Features/cache archives #579

scheibelp · 2016-03-19T01:10:10Z

This creates a cache directory for source archives under var/cache/ and avoids re-downloading source archives for package installs that use the same source (normally e.g. installing the same package with different build options would trigger a re-download). This is likely to primarily be useful to people testing several different build configurations of the same package.

This does not deal with caching for source control repositories (i.e. does not modify VCSFetchStrategy).

EDIT (3/23): when this PR was started it did not handle caching VCSFetchingStrategy but has since been edited to support them.

…hStrategy check the cache and skip the download if the source is available there.

…ake sure that an archive without a checksum isnt placed there (this wouldn't cause an error but does waste space and might be confusing)

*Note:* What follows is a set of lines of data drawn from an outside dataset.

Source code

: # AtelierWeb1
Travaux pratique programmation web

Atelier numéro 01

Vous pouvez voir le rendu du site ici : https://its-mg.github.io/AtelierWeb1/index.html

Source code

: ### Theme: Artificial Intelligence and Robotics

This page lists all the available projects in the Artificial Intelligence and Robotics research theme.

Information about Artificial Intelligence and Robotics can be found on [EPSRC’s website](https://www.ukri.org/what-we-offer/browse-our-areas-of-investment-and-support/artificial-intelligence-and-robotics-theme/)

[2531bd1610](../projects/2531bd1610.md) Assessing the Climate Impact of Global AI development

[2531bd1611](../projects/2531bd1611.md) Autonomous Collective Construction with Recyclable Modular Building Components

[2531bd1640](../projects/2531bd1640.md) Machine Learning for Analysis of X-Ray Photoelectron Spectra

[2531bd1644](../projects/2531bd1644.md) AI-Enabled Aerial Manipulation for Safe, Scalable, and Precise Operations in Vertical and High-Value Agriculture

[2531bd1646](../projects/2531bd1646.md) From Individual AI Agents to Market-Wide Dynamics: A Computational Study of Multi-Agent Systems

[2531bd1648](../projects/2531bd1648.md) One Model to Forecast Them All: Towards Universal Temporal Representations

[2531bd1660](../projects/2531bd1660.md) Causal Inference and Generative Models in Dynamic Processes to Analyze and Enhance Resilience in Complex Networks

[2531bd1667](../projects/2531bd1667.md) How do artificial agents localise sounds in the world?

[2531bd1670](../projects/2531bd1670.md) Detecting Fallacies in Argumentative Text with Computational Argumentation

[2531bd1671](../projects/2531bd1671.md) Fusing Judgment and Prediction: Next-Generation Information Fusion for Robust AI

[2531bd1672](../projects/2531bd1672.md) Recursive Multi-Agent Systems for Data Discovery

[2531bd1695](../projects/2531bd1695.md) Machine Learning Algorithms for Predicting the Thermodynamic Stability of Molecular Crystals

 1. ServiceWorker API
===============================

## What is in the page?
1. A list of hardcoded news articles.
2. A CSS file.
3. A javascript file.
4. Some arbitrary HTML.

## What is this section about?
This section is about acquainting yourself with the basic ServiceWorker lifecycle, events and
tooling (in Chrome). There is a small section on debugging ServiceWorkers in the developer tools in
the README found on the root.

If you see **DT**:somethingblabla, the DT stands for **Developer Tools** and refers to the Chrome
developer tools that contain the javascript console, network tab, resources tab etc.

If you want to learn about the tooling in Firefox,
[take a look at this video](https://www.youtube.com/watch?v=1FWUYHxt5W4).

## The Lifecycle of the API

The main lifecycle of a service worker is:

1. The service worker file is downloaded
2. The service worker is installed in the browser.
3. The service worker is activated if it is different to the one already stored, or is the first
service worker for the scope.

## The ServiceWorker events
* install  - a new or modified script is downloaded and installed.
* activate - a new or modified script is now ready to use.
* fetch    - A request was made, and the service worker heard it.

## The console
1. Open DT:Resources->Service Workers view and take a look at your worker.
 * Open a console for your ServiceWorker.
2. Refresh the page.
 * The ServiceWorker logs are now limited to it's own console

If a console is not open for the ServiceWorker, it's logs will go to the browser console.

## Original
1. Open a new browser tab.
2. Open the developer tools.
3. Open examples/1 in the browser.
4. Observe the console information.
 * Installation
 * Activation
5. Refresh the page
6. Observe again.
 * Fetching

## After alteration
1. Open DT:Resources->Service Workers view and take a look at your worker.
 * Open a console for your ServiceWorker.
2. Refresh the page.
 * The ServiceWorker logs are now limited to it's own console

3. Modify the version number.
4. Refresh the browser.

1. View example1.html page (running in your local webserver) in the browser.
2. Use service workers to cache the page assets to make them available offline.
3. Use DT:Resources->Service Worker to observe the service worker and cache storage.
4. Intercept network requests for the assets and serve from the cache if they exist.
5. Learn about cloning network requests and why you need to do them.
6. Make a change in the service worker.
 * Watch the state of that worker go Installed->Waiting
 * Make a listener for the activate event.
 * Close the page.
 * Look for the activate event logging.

tgamblin · 2016-03-19T01:15:49Z

lib/spack/spack/__init__.py

@@ -46,6 +46,8 @@
 stage_path     = join_path(var_path, "stage")
 repos_path     = join_path(var_path, "repos")
 share_path     = join_path(spack_root, "share", "spack")
+cache_path     = join_path(spack_root, "var", "cache")

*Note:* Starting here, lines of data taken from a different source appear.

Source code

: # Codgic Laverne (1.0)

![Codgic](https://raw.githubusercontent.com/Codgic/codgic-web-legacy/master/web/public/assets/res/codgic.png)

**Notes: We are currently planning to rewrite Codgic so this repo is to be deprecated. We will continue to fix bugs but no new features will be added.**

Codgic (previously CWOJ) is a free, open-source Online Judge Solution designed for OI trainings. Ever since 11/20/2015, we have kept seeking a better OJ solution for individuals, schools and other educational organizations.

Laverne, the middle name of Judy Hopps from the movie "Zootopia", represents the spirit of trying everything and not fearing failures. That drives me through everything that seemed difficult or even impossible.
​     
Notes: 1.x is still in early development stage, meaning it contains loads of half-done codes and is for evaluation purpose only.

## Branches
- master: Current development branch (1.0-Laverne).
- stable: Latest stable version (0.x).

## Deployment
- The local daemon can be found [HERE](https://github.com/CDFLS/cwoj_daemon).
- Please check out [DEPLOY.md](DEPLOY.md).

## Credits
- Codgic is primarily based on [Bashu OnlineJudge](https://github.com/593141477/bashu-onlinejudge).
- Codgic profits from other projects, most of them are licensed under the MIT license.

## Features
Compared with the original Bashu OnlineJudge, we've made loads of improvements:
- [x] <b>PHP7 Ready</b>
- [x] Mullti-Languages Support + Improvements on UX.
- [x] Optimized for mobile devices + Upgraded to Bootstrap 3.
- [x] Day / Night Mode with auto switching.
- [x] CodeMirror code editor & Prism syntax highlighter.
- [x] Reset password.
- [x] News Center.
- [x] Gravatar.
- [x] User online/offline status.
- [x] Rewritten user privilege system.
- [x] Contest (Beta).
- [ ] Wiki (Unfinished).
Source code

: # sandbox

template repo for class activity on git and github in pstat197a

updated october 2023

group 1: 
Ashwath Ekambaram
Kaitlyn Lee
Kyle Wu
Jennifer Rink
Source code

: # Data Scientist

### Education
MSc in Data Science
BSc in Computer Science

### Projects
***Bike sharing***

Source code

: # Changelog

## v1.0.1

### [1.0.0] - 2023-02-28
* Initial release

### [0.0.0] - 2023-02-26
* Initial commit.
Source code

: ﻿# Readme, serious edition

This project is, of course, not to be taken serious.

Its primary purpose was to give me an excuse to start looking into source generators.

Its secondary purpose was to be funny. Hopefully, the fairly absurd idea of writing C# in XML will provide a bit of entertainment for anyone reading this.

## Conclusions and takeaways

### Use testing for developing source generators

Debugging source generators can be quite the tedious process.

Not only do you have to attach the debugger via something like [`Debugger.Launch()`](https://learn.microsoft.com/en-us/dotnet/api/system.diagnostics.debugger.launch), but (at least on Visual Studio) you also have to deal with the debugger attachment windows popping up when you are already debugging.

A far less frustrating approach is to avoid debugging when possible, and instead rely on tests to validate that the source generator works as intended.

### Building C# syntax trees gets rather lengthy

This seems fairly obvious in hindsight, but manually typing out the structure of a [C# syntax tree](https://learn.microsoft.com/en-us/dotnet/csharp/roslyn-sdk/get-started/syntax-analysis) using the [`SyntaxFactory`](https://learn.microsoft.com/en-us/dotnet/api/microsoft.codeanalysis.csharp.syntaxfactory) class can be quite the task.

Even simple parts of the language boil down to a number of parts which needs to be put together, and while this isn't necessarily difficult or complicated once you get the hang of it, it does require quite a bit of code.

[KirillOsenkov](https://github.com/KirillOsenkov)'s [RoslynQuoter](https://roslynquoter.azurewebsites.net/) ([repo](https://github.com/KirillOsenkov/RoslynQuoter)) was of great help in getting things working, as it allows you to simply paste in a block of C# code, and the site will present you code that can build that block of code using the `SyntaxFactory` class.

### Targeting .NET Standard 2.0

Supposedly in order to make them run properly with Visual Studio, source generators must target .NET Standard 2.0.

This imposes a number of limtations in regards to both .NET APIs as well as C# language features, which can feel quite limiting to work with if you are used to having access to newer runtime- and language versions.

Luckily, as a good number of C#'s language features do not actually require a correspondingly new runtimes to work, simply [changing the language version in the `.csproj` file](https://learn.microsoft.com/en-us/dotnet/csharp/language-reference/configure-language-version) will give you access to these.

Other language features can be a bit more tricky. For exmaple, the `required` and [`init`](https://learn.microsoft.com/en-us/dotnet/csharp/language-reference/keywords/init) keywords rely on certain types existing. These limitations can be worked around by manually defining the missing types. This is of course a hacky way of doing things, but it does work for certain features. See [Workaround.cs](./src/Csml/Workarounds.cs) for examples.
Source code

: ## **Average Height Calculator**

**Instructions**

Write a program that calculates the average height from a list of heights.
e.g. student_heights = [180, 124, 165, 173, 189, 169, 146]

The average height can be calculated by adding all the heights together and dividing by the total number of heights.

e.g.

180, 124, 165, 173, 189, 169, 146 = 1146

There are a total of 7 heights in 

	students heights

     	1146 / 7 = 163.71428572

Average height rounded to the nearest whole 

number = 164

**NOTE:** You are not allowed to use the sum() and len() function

Can you change this to var/spack/cache?

scheibelp · 2016-03-19T01:30:05Z

I'll continue along the line suggested in the comments (assuming that is of interest). I won't get a chance to keep going with it until Monday.

Thanks!

tgamblin · 2016-03-19T01:30:36Z

Thanks! This actually looks simpler than I thought it was going to be. The mirror/stage/fetch logic is kind of convoluted b/c it started out as one class. But thanks for hacking on it!

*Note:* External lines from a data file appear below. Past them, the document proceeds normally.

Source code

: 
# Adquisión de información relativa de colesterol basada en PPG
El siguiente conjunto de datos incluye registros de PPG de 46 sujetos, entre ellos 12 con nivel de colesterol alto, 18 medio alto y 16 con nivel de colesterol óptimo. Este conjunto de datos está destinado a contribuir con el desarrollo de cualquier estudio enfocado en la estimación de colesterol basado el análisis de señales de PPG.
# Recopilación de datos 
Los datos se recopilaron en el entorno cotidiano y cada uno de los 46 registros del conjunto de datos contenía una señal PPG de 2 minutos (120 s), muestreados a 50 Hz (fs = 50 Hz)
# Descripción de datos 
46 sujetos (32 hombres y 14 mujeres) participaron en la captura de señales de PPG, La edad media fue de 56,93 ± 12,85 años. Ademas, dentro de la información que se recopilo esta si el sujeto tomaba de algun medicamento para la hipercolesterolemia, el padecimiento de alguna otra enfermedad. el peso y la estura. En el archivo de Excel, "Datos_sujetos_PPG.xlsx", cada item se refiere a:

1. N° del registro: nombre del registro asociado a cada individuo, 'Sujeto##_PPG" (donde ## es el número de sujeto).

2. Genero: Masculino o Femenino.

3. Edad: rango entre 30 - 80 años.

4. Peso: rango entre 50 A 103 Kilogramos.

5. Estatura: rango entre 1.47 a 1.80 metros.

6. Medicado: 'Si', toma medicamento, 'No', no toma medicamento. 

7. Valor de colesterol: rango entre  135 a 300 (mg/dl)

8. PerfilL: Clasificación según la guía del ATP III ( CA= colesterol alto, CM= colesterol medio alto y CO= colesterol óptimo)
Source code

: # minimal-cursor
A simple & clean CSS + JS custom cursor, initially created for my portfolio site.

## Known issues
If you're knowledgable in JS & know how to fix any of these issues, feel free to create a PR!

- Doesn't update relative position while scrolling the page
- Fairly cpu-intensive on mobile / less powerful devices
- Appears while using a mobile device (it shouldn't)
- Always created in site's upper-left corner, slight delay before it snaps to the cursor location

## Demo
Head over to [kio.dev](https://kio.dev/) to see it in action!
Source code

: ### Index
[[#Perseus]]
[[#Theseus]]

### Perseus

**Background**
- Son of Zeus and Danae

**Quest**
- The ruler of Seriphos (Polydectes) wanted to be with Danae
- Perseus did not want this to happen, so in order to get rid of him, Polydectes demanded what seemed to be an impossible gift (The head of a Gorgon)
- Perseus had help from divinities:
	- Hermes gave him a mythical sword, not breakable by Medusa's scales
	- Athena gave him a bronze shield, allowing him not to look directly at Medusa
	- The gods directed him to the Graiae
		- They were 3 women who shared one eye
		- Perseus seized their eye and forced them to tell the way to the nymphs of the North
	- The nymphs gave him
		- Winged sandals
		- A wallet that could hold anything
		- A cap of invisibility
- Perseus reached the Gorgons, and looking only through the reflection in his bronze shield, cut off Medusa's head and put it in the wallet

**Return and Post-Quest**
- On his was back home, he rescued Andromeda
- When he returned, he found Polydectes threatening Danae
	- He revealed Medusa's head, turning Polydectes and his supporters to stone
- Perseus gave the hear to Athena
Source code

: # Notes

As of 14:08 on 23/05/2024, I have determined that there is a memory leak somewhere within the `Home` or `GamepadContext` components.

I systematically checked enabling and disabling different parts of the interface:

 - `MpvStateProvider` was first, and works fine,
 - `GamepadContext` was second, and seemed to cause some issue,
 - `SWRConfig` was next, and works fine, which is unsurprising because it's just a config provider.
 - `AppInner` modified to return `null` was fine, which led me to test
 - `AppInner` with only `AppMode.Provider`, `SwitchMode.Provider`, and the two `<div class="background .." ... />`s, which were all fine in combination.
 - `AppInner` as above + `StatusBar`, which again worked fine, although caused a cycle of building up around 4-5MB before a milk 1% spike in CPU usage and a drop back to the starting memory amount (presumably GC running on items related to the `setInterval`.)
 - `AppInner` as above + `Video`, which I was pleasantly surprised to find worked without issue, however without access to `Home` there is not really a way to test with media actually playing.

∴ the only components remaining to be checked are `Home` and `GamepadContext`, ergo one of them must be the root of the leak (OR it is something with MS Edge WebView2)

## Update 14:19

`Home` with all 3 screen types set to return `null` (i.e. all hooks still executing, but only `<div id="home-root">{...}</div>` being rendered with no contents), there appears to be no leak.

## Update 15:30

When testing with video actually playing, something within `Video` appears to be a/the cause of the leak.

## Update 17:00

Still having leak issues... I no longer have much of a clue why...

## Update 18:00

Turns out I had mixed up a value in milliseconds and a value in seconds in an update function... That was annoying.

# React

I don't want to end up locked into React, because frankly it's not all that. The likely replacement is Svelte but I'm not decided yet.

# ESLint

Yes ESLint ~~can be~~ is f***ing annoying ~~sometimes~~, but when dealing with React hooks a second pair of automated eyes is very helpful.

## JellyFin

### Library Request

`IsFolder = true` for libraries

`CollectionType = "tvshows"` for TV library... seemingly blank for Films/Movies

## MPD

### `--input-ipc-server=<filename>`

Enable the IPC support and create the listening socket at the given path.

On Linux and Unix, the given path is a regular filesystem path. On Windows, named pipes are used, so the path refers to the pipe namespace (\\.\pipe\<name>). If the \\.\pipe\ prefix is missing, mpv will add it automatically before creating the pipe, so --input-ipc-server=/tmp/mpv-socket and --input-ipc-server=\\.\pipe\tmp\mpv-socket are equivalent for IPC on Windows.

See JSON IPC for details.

…as a mirror. this should support both URLFetchStrategy as well as VCSFetchStrategy (the previous strategy supported only the former). this won't work until URLFetchStrategy.archive is updated

…ll causes a failure on the initial download)

scheibelp · 2016-03-22T03:58:58Z

I'm curious if it is acceptable to change the expectations for the FetchStrategy.archive method: in particular that it copy resources vs. move them. Latest commits are an attempt at the above suggestions (it depends on the suggested change and there is a TODO added there to that effect).

tgamblin · 2016-03-22T06:04:21Z

@scheibelp: I'm ok with making it copy instead of move. I think that would be fine.

I guess one question would be whether it makes sense to have the URLFetchStrategy fetch straight into the cache and untar from the cache. I think that might be good and would help LC save some space. That might take more work, though, so just copying into the cache would be a good start.

…tests (just for git tests although the same concept applies to the other unit tests which are failing - namely those for svn and hg)

scheibelp · 2016-03-23T02:59:45Z

just copying into the cache would be a good start.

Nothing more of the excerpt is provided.